»»

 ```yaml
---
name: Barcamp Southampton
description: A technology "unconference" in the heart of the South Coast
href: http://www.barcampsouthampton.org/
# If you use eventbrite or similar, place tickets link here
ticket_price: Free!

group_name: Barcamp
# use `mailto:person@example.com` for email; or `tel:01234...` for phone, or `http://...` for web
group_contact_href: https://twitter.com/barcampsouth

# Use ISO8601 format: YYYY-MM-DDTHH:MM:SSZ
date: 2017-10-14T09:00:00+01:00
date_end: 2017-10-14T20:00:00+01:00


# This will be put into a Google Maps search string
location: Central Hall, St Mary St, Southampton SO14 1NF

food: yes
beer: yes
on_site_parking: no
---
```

««

Task directions
Reproduce the data exactly, omitting nothing.

Answer to this problem
 ```yaml
---
name: Barcamp Southampton
description: A technology "unconference" in the heart of the South Coast
href: http://www.barcampsouthampton.org/
# If you use eventbrite or similar, place tickets link here
ticket_price: Free!

group_name: Barcamp
# use `mailto:person@example.com` for email; or `tel:01234...` for phone, or `http://...` for web
group_contact_href: https://twitter.com/barcampsouth

# Use ISO8601 format: YYYY-MM-DDTHH:MM:SSZ
date: 2017-10-14T09:00:00+01:00
date_end: 2017-10-14T20:00:00+01:00


# This will be put into a Google Maps search string
location: Central Hall, St Mary St, Southampton SO14 1NF

food: yes
beer: yes
on_site_parking: no
---
```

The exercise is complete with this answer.